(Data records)
►

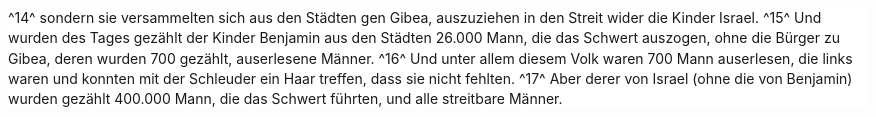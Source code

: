 ^14^ sondern sie versammelten sich aus den Städten gen Gibea, auszuziehen in den Streit wider die Kinder Israel. ^15^ Und wurden des Tages gezählt der Kinder Benjamin aus den Städten 26.000 Mann, die das Schwert auszogen, ohne die Bürger zu Gibea, deren wurden 700 gezählt, auserlesene Männer. ^16^ Und unter allem diesem Volk waren 700 Mann auserlesen, die links waren und konnten mit der Schleuder ein Haar treffen, dass sie nicht fehlten. ^17^ Aber derer von Israel (ohne die von Benjamin) wurden gezählt 400.000 Mann, die das Schwert führten, und alle streitbare Männer. 

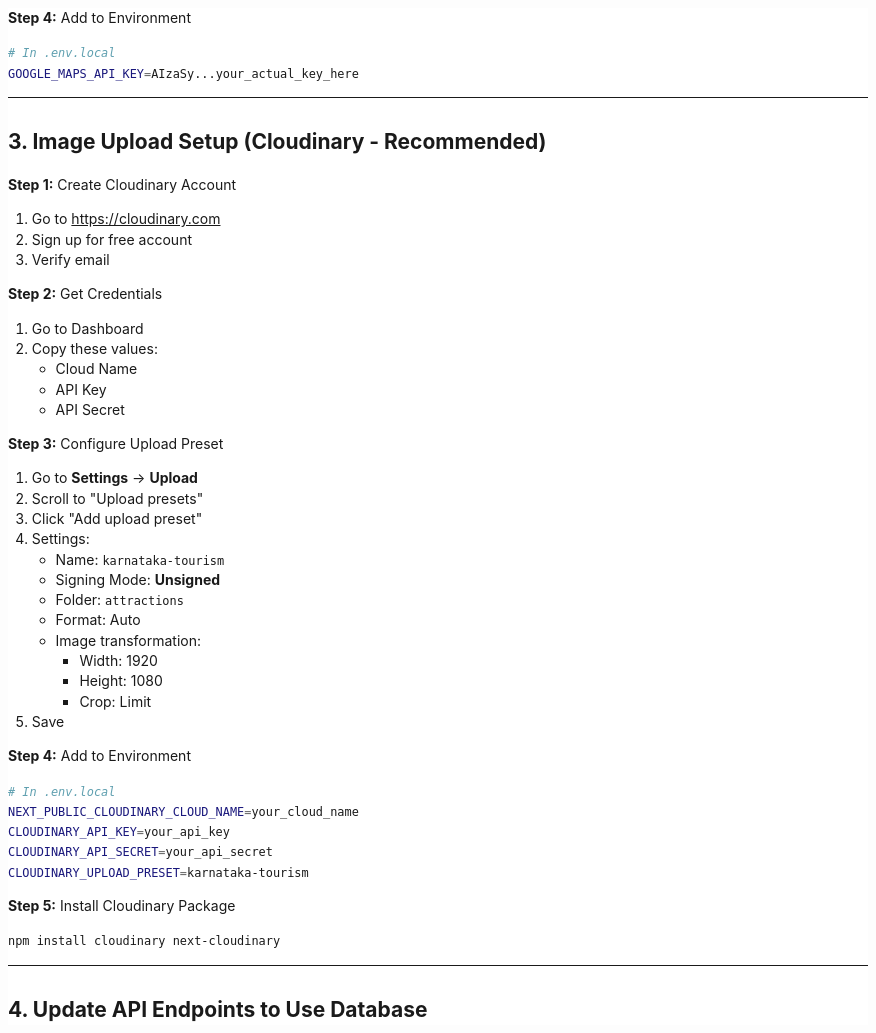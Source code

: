 **Step 4:** Add to Environment
```bash
# In .env.local
GOOGLE_MAPS_API_KEY=AIzaSy...your_actual_key_here
```

---

## 3. Image Upload Setup (Cloudinary - Recommended)

**Step 1:** Create Cloudinary Account
1. Go to https://cloudinary.com
2. Sign up for free account
3. Verify email

**Step 2:** Get Credentials
1. Go to Dashboard
2. Copy these values:
   - Cloud Name
   - API Key
   - API Secret

**Step 3:** Configure Upload Preset
1. Go to **Settings** → **Upload**
2. Scroll to "Upload presets"
3. Click "Add upload preset"
4. Settings:
   - Name: `karnataka-tourism`
   - Signing Mode: **Unsigned**
   - Folder: `attractions`
   - Format: Auto
   - Image transformation:
     - Width: 1920
     - Height: 1080
     - Crop: Limit
5. Save

**Step 4:** Add to Environment
```bash
# In .env.local
NEXT_PUBLIC_CLOUDINARY_CLOUD_NAME=your_cloud_name
CLOUDINARY_API_KEY=your_api_key
CLOUDINARY_API_SECRET=your_api_secret
CLOUDINARY_UPLOAD_PRESET=karnataka-tourism
```

**Step 5:** Install Cloudinary Package
```bash
npm install cloudinary next-cloudinary
```

---

## 4. Update API Endpoints to Use Database
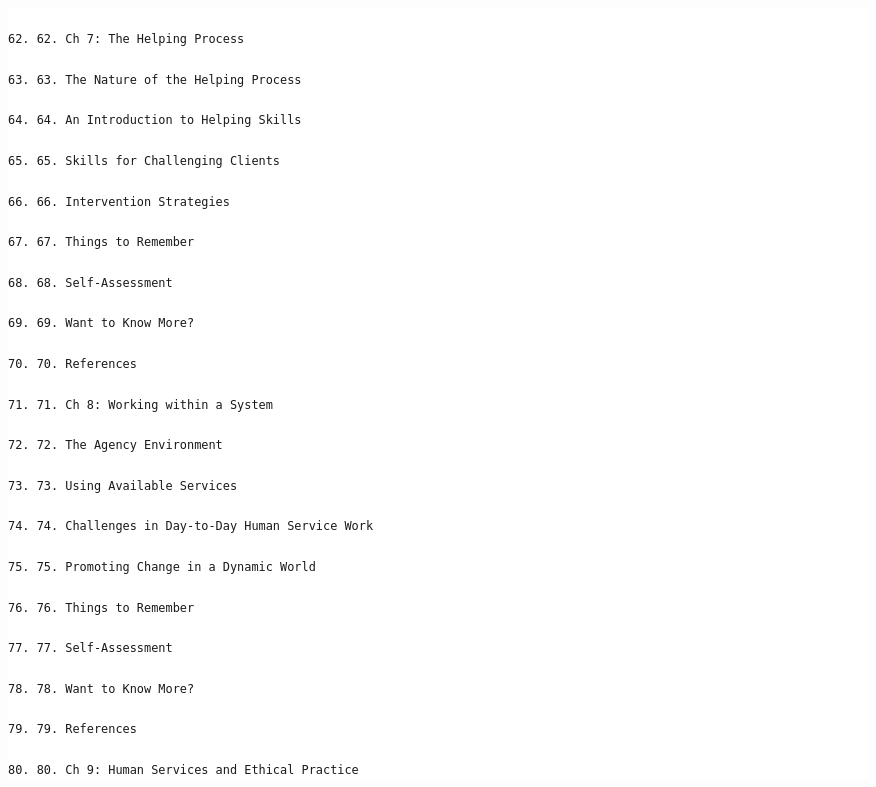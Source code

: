                                                                                                                                                                                                                                             62. 62. Ch 7: The Helping Process
                                                                                                                                                                                                                                                63. 63. The Nature of the Helping Process
                                                                                                                                                                                                                                                    64. 64. An Introduction to Helping Skills
                                                                                                                                                                                                                                                        65. 65. Skills for Challenging Clients
                                                                                                                                                                                                                                                            66. 66. Intervention Strategies
                                                                                                                                                                                                                                                                67. 67. Things to Remember
                                                                                                                                                                                                                                                                    68. 68. Self-Assessment
                                                                                                                                                                                                                                                                        69. 69. Want to Know More?
                                                                                                                                                                                                                                                                            70. 70. References
                                                                                                                                                                                                                                                                                71. 71. Ch 8: Working within a System
                                                                                                                                                                                                                                                                                    72. 72. The Agency Environment
                                                                                                                                                                                                                                                                                        73. 73. Using Available Services
                                                                                                                                                                                                                                                                                            74. 74. Challenges in Day-to-Day Human Service Work
                                                                                                                                                                                                                                                                                                75. 75. Promoting Change in a Dynamic World
                                                                                                                                                                                                                                                                                                    76. 76. Things to Remember
                                                                                                                                                                                                                                                                                                        77. 77. Self-Assessment
                                                                                                                                                                                                                                                                                                            78. 78. Want to Know More?
                                                                                                                                                                                                                                                                                                                79. 79. References
                                                                                                                                                                                                                                                                                                                    80. 80. Ch 9: Human Services and Ethical Practice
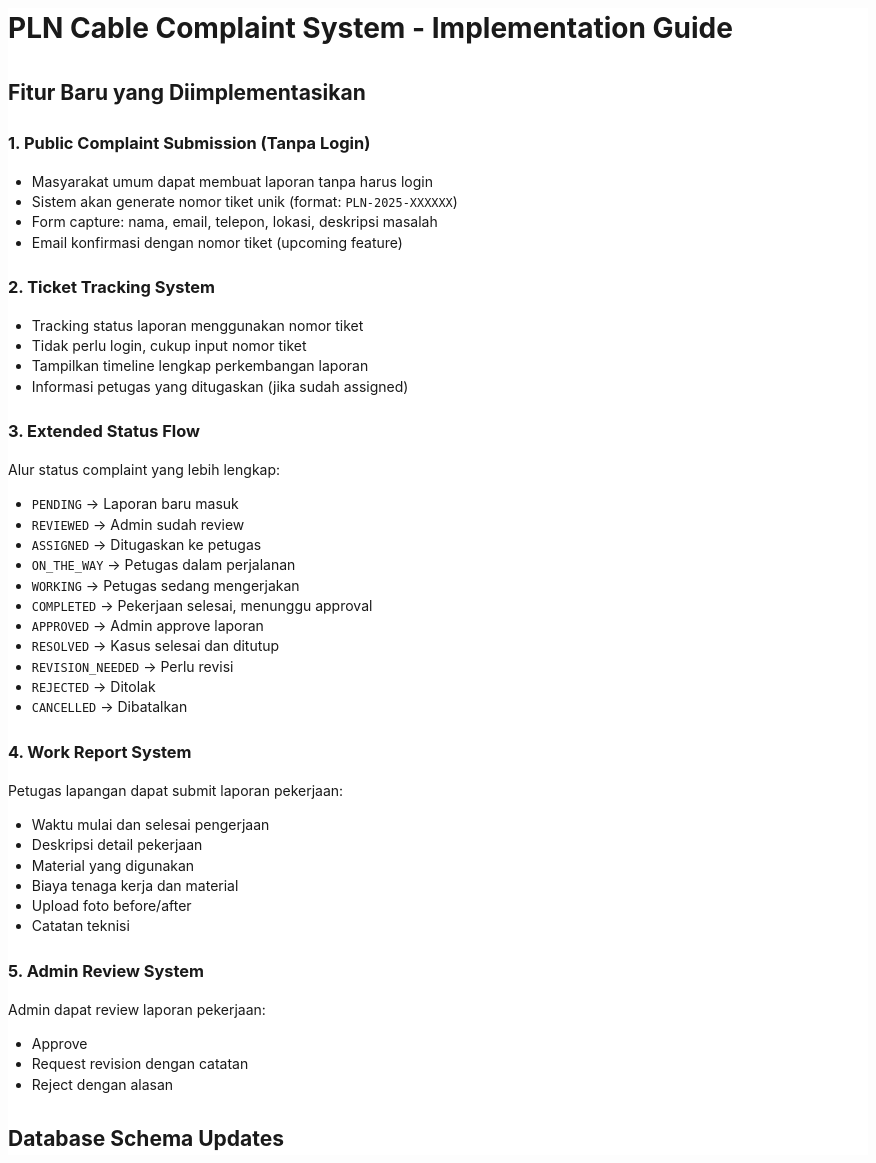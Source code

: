 # PLN Cable Complaint System - Implementation Guide

## Fitur Baru yang Diimplementasikan

### 1. **Public Complaint Submission** (Tanpa Login)
- Masyarakat umum dapat membuat laporan tanpa harus login
- Sistem akan generate nomor tiket unik (format: `PLN-2025-XXXXXX`)
- Form capture: nama, email, telepon, lokasi, deskripsi masalah
- Email konfirmasi dengan nomor tiket (upcoming feature)

### 2. **Ticket Tracking System**
- Tracking status laporan menggunakan nomor tiket
- Tidak perlu login, cukup input nomor tiket
- Tampilkan timeline lengkap perkembangan laporan
- Informasi petugas yang ditugaskan (jika sudah assigned)

### 3. **Extended Status Flow**
Alur status complaint yang lebih lengkap:
- `PENDING` → Laporan baru masuk
- `REVIEWED` → Admin sudah review
- `ASSIGNED` → Ditugaskan ke petugas
- `ON_THE_WAY` → Petugas dalam perjalanan
- `WORKING` → Petugas sedang mengerjakan
- `COMPLETED` → Pekerjaan selesai, menunggu approval
- `APPROVED` → Admin approve laporan
- `RESOLVED` → Kasus selesai dan ditutup
- `REVISION_NEEDED` → Perlu revisi
- `REJECTED` → Ditolak
- `CANCELLED` → Dibatalkan

### 4. **Work Report System**
Petugas lapangan dapat submit laporan pekerjaan:
- Waktu mulai dan selesai pengerjaan
- Deskripsi detail pekerjaan
- Material yang digunakan
- Biaya tenaga kerja dan material
- Upload foto before/after
- Catatan teknisi

### 5. **Admin Review System**
Admin dapat review laporan pekerjaan:
- Approve
- Request revision dengan catatan
- Reject dengan alasan

## Database Schema Updates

◄

_Task details_:
Your output must be the exact lines from the one containing "- Informasi petugas" through the end of the data above, both included, and nothing more.

_Answer box_:
- Informasi petugas yang ditugaskan (jika sudah assigned)

### 3. **Extended Status Flow**
Alur status complaint yang lebih lengkap:
- `PENDING` → Laporan baru masuk
- `REVIEWED` → Admin sudah review
- `ASSIGNED` → Ditugaskan ke petugas
- `ON_THE_WAY` → Petugas dalam perjalanan
- `WORKING` → Petugas sedang mengerjakan
- `COMPLETED` → Pekerjaan selesai, menunggu approval
- `APPROVED` → Admin approve laporan
- `RESOLVED` → Kasus selesai dan ditutup
- `REVISION_NEEDED` → Perlu revisi
- `REJECTED` → Ditolak
- `CANCELLED` → Dibatalkan

### 4. **Work Report System**
Petugas lapangan dapat submit laporan pekerjaan:
- Waktu mulai dan selesai pengerjaan
- Deskripsi detail pekerjaan
- Material yang digunakan
- Biaya tenaga kerja dan material
- Upload foto before/after
- Catatan teknisi

### 5. **Admin Review System**
Admin dapat review laporan pekerjaan:
- Approve
- Request revision dengan catatan
- Reject dengan alasan

## Database Schema Updates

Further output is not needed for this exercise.